Two adjustments at once
Nawal Ali NU‘11 and Jim Stellar
In the continuing effort to capture what happens in the real-world of cooperative education experience, I got an e-mail over the summer from one of my mentees at Northeastern who had just started her 6 month cooperative education experience. We decided to present it here, because it illustrates not only how outside real-world events (in this case a personal tragedy) can enter the learning environment but also how we think the “other lobe of the brain” works in processing them. Both experiences are real-world ones. In this case, optimism won out. Here is the first part of the story…
A lot has been going on my part. Unfortunately, during my second week at coop I found out that one of my close friends passed away on July 4th in a car accident. That really confused things for me because here I am starting a new job, and now I have to deal with this great amount of pain. I tried my best to still do well at work. At first, I was very nervous at my job as I’m sure most people feel when they first start out. I was trying to get to know the people with whom I am working. I talked to a previous coop student, and who give me advice on dealing with the job and the people who I will be working with. He told me that it can be “scary” at times and people can even seem abrasive, but they are really nice. Well, when I first started I definitely agreed with the fact that the job can be a little bit “scary”, and I really thought I might not be doing a good job which put me down. At the time, I wished that I it was easier to integrate on the job. Finding out that out my friend passed away, made it worse. But, for some reason, after last week I decided to think differently about how I feel about my job. I decided that I really need to get to know all the other people with whom I will be working. I want to turn them into mentors. I am particularly interested in learning from women who are in charge as that is an example of who I want to be in the future. I realized this is a huge learning experience for me. I will not only be learning about what I am doing in my actual job, but I will also be learning about how to work with people who have different personalities. At times it will be tough, but as long as I remain with a positive and happy attitude, I will succeed. Every day I walk in and do my best and that is all that I can do.

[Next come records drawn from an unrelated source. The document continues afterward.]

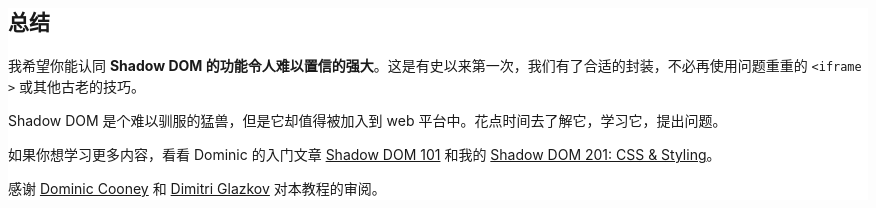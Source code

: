 <h2 id="toc-conclusion">总结</h2>

我希望你能认同 **Shadow DOM 的功能令人难以置信的强大**。这是有史以来第一次，我们有了合适的封装，不必再使用问题重重的 `<iframe>` 或其他古老的技巧。

Shadow DOM 是个难以驯服的猛兽，但是它却值得被加入到 web 平台中。花点时间去了解它，学习它，提出问题。

如果你想学习更多内容，看看 Dominic 的入门文章 [Shadow DOM 101](/tutorials/webcomponents/shadowdom/) 和我的 [Shadow DOM 201: CSS &amp; Styling](/tutorials/webcomponents/shadowdom-201/)。

<p class="small-notice">
感谢 <a href="/profiles/#dominiccooney">Dominic Cooney</a> 和
<a href="https://plus.google.com/111648463906387632236/posts">Dimitri Glazkov</a> 对本教程的审阅。
</p>


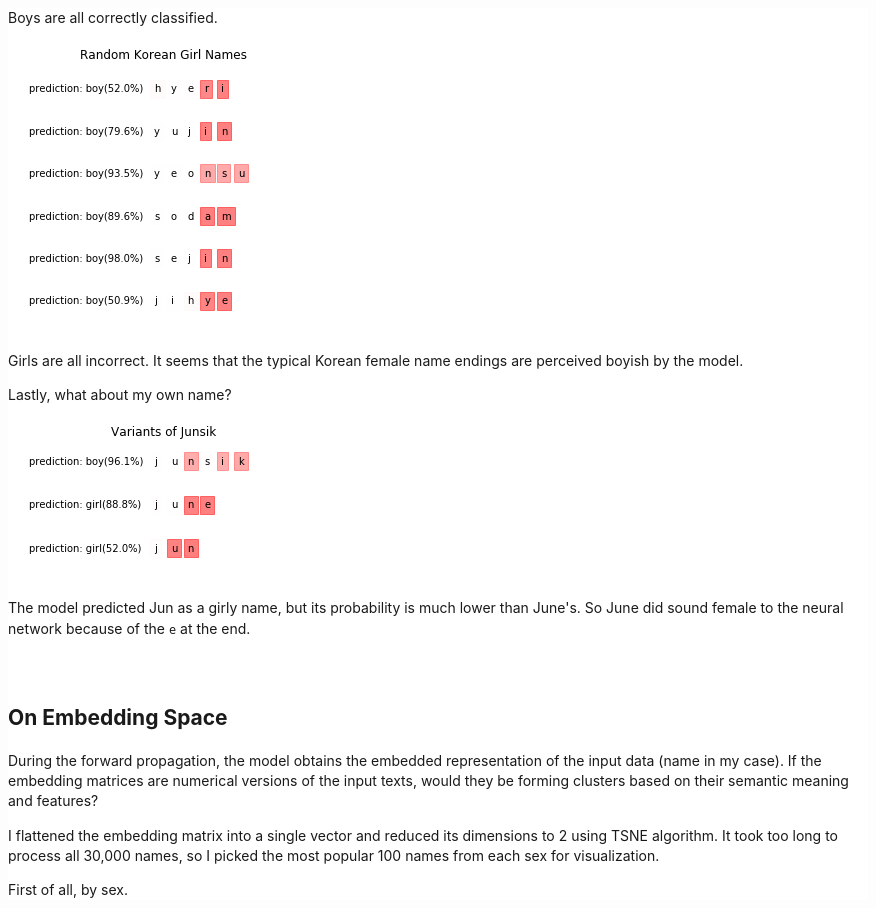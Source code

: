 Boys are all correctly classified.



![koreangirls](/assets/materials/20180901/koreangirls.png)

Girls are all incorrect. It seems that the typical Korean female name endings are perceived boyish by the model.



Lastly, what about my own name?

![variants_of_junsik](/assets/materials/20180901/variants_of_junsik.png)

The model predicted Jun as a girly name, but its probability is much lower than June's. So June did sound female to the neural network because of the `e` at the end.

<br>

## On Embedding Space

During the forward propagation, the model obtains the embedded representation of the input data (name in my case). If the embedding matrices are numerical versions of the input texts, would they be forming clusters based on their semantic meaning and features?

I flattened the embedding matrix into a single vector and reduced its dimensions to 2 using TSNE algorithm. It took too long to process all 30,000 names, so I picked the most popular 100 names from each sex for visualization.

First of all, by sex.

…And an update 2 weeks or so later
Things have been going well for me at work! I think it was hard for me in the beginning because I was getting adjusted to my work environment, but so far everyone is being really nice (including my supervisor). I think I got to know everyone better and vice versa. A comical thing actually happened the other day. Dr. Xxxxxxxxx approached me and asked me if I was comfortable enough to do an EKG by myself on one of his patients. I accepted the offer and went right ahead. I did everything right, printed out two copies, and Dr. X said everything was all set. As I was unhooking the patient from the machine I noticed that the machine said he was a female! Instead of freaking out and not doing anything about the situation, I did an EKG for him again, printed out the copies and went right to Dr. X. I told him what happened and he just laughed and said everything is all set. During our meeting on Wednesday, he announced to the team how impressed he was at how I handled the situation, and that my EKG results looked really good. That definitely made me feel 10x better than how I have been feeling about my job in the past. Also, my relationship with my supervisor is stronger and we are getting to know each other. I am also truly enjoying the work that I do, and I am learning so much. I just hope this feeling continues and that I also continue to impress them with my work.

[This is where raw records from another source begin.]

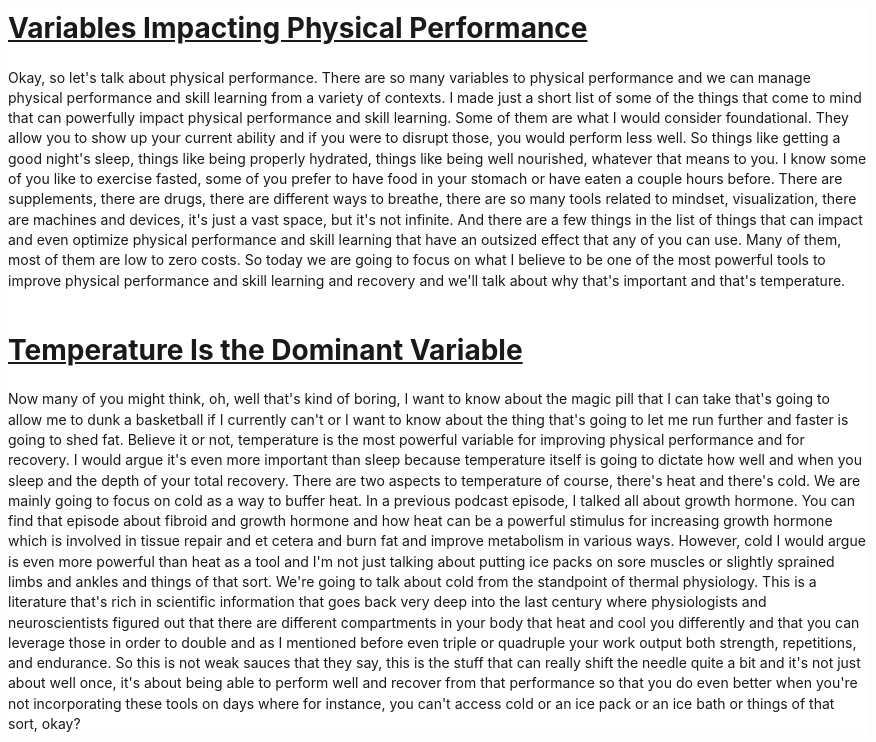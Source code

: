 # [Variables Impacting Physical Performance](http://www.youtube.com/watch?v=xaE9XyMMAHY&t=511)

Okay, so let's talk about physical performance. There are so many
variables to physical performance and we can manage physical
performance and skill learning from a variety of contexts. I made just
a short list of some of the things that come to mind that can
powerfully impact physical performance and skill learning. Some of
them are what I would consider foundational. They allow you to show up
your current ability and if you were to disrupt those, you would
perform less well. So things like getting a good night's sleep, things
like being properly hydrated, things like being well nourished,
whatever that means to you. I know some of you like to exercise
fasted, some of you prefer to have food in your stomach or have eaten
a couple hours before. There are supplements, there are drugs, there
are different ways to breathe, there are so many tools related to
mindset, visualization, there are machines and devices, it's just a
vast space, but it's not infinite. And there are a few things in the
list of things that can impact and even optimize physical performance
and skill learning that have an outsized effect that any of you can
use. Many of them, most of them are low to zero costs. So today we are
going to focus on what I believe to be one of the most powerful tools
to improve physical performance and skill learning and recovery and
we'll talk about why that's important and that's temperature.

# [Temperature Is the Dominant Variable](http://www.youtube.com/watch?v=xaE9XyMMAHY&t=600)

Now many of you might think, oh, well that's kind of boring, I want to
know about the magic pill that I can take that's going to allow me to
dunk a basketball if I currently can't or I want to know about the
thing that's going to let me run further and faster is going to shed
fat. Believe it or not, temperature is the most powerful variable for
improving physical performance and for recovery. I would argue it's
even more important than sleep because temperature itself is going to
dictate how well and when you sleep and the depth of your total
recovery. There are two aspects to temperature of course, there's heat
and there's cold. We are mainly going to focus on cold as a way to
buffer heat. In a previous podcast episode, I talked all about growth
hormone. You can find that episode about fibroid and growth hormone
and how heat can be a powerful stimulus for increasing growth hormone
which is involved in tissue repair and et cetera and burn fat and
improve metabolism in various ways. However, cold I would argue is
even more powerful than heat as a tool and I'm not just talking about
putting ice packs on sore muscles or slightly sprained limbs and
ankles and things of that sort. We're going to talk about cold from
the standpoint of thermal physiology. This is a literature that's rich
in scientific information that goes back very deep into the last
century where physiologists and neuroscientists figured out that there
are different compartments in your body that heat and cool you
differently and that you can leverage those in order to double and as
I mentioned before even triple or quadruple your work output both
strength, repetitions, and endurance. So this is not weak sauces that
they say, this is the stuff that can really shift the needle quite a
bit and it's not just about well once, it's about being able to
perform well and recover from that performance so that you do even
better when you're not incorporating these tools on days where for
instance, you can't access cold or an ice pack or an ice bath or
things of that sort, okay?
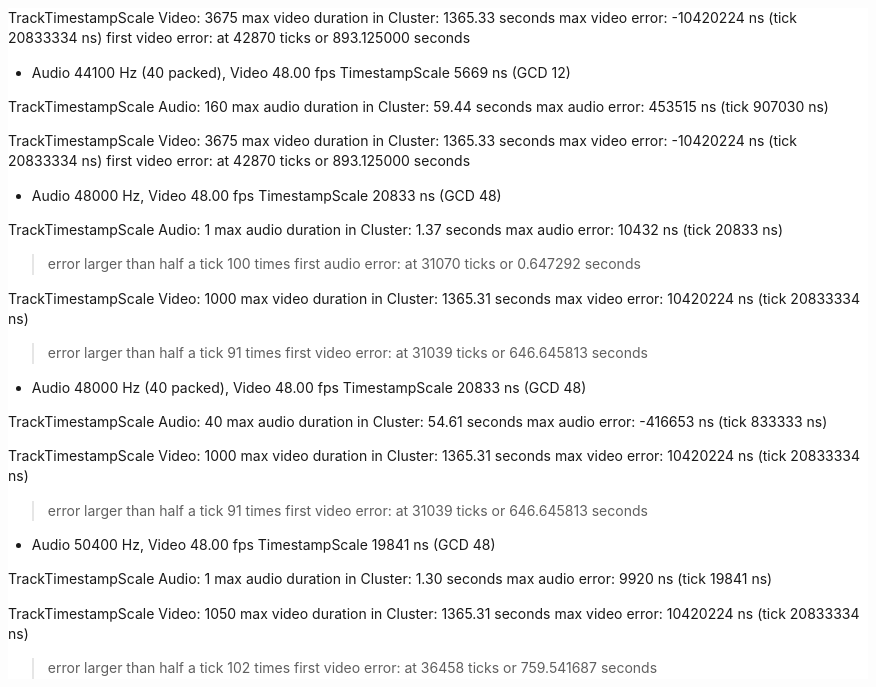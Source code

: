 TrackTimestampScale Video: 3675
max video duration in Cluster:  1365.33 seconds
max video error: -10420224 ns (tick 20833334 ns)
first video error: at 42870 ticks or 893.125000 seconds


* Audio 44100 Hz (40 packed), Video 48.00 fps
TimestampScale 5669 ns (GCD 12)

TrackTimestampScale Audio: 160
max audio duration in Cluster:    59.44 seconds
max audio error:   453515 ns (tick 907030 ns)

TrackTimestampScale Video: 3675
max video duration in Cluster:  1365.33 seconds
max video error: -10420224 ns (tick 20833334 ns)
first video error: at 42870 ticks or 893.125000 seconds


* Audio 48000 Hz, Video 48.00 fps
TimestampScale 20833 ns (GCD 48)

TrackTimestampScale Audio: 1
max audio duration in Cluster:     1.37 seconds
max audio error:    10432 ns (tick 20833 ns)
> error larger than half a tick 100 times
first audio error: at 31070 ticks or 0.647292 seconds

TrackTimestampScale Video: 1000
max video duration in Cluster:  1365.31 seconds
max video error: 10420224 ns (tick 20833334 ns)
> error larger than half a tick 91 times
first video error: at 31039 ticks or 646.645813 seconds


* Audio 48000 Hz (40 packed), Video 48.00 fps
TimestampScale 20833 ns (GCD 48)

TrackTimestampScale Audio: 40
max audio duration in Cluster:    54.61 seconds
max audio error:  -416653 ns (tick 833333 ns)

TrackTimestampScale Video: 1000
max video duration in Cluster:  1365.31 seconds
max video error: 10420224 ns (tick 20833334 ns)
> error larger than half a tick 91 times
first video error: at 31039 ticks or 646.645813 seconds


* Audio 50400 Hz, Video 48.00 fps
TimestampScale 19841 ns (GCD 48)

TrackTimestampScale Audio: 1
max audio duration in Cluster:     1.30 seconds
max audio error:     9920 ns (tick 19841 ns)

TrackTimestampScale Video: 1050
max video duration in Cluster:  1365.31 seconds
max video error: 10420224 ns (tick 20833334 ns)
> error larger than half a tick 102 times
first video error: at 36458 ticks or 759.541687 seconds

Notice that Nawal has now overcome an obstacle and vastly improved her comfort level. We often see this in study abroad programs where students overcome something wrong (including things outside work) and then go on to have a much better work/learning experience. In fact, this is so predictable it appears as one of the stages in a book written by Linda Chisolm to provide a guide to the abroad experience. What is the connection between abroad and co-op? The idea of this blog is that these experiences appeal to the “Other Lobe of the Brain,” the emotional logic circuits that are always looking out to see what is going on, whether it is good for you, how to position oneself in what is almost always a social environment with others so as to get these benefits and do no harm. As Chisolm points out, this kind of mental processing has its own stages/grammar, and it goes along with and interacts with the content leaning. Now let’s check in one more time at the 5 month mark.

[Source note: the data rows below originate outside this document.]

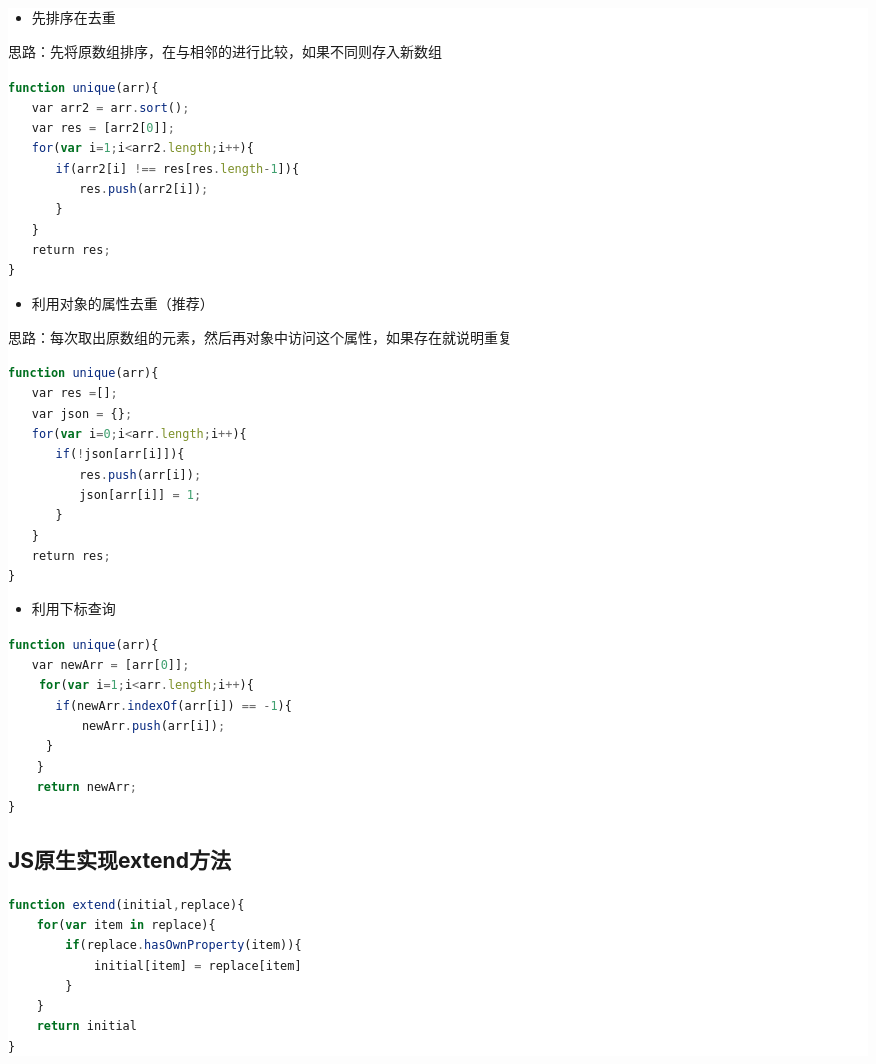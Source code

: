 - 先排序在去重

思路：先将原数组排序，在与相邻的进行比较，如果不同则存入新数组

```javascript
function unique(arr){
　　var arr2 = arr.sort();
　　var res = [arr2[0]];
　　for(var i=1;i<arr2.length;i++){
　　　　if(arr2[i] !== res[res.length-1]){
　　　　　　res.push(arr2[i]);
　　　　}
　　}
　　return res;
}
```

- 利用对象的属性去重（推荐）

思路：每次取出原数组的元素，然后再对象中访问这个属性，如果存在就说明重复

```javascript
function unique(arr){
　　var res =[];
　　var json = {};
　　for(var i=0;i<arr.length;i++){
　　　　if(!json[arr[i]]){
　　　　　　res.push(arr[i]);
　　　　　　json[arr[i]] = 1;
　　　　}
　　}
　　return res;
}
```

- 利用下标查询

```javascript
function unique(arr){
　　var newArr = [arr[0]];
　　 for(var i=1;i<arr.length;i++){
　　　　if(newArr.indexOf(arr[i]) == -1){
      　　 newArr.push(arr[i]);
　　  }
    }
    return newArr;
}
```

## JS原生实现extend方法

```js
function extend(initial,replace){
    for(var item in replace){
        if(replace.hasOwnProperty(item)){
            initial[item] = replace[item]
        }
    }
    return initial
}
```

I have grown so much since the beginning of my internship until now. I was introduced to the real world and to the hardships and benefits that come along with it whether it’s starting a new full-time job, learning how to work with people who have very strong personalities, and coping with a death while continuing to work professionally in my work environment. I have begun to accept my friend’s recent death, and I am learning to move on. At times it is extremely difficult and everything seems so surreal, but I can imagine that this feeling is not out of the ordinary when it comes to dealing with a death of a loved one. I have also strengthened my relationship with my supervisor, and she has in fact turned into another mentor! She enjoys giving me advice about my career and is pushing for me to excel in anything I want to pursue. She also encourages me to attend numerous seminars at MGH so that I can learn as much as I can before I leave.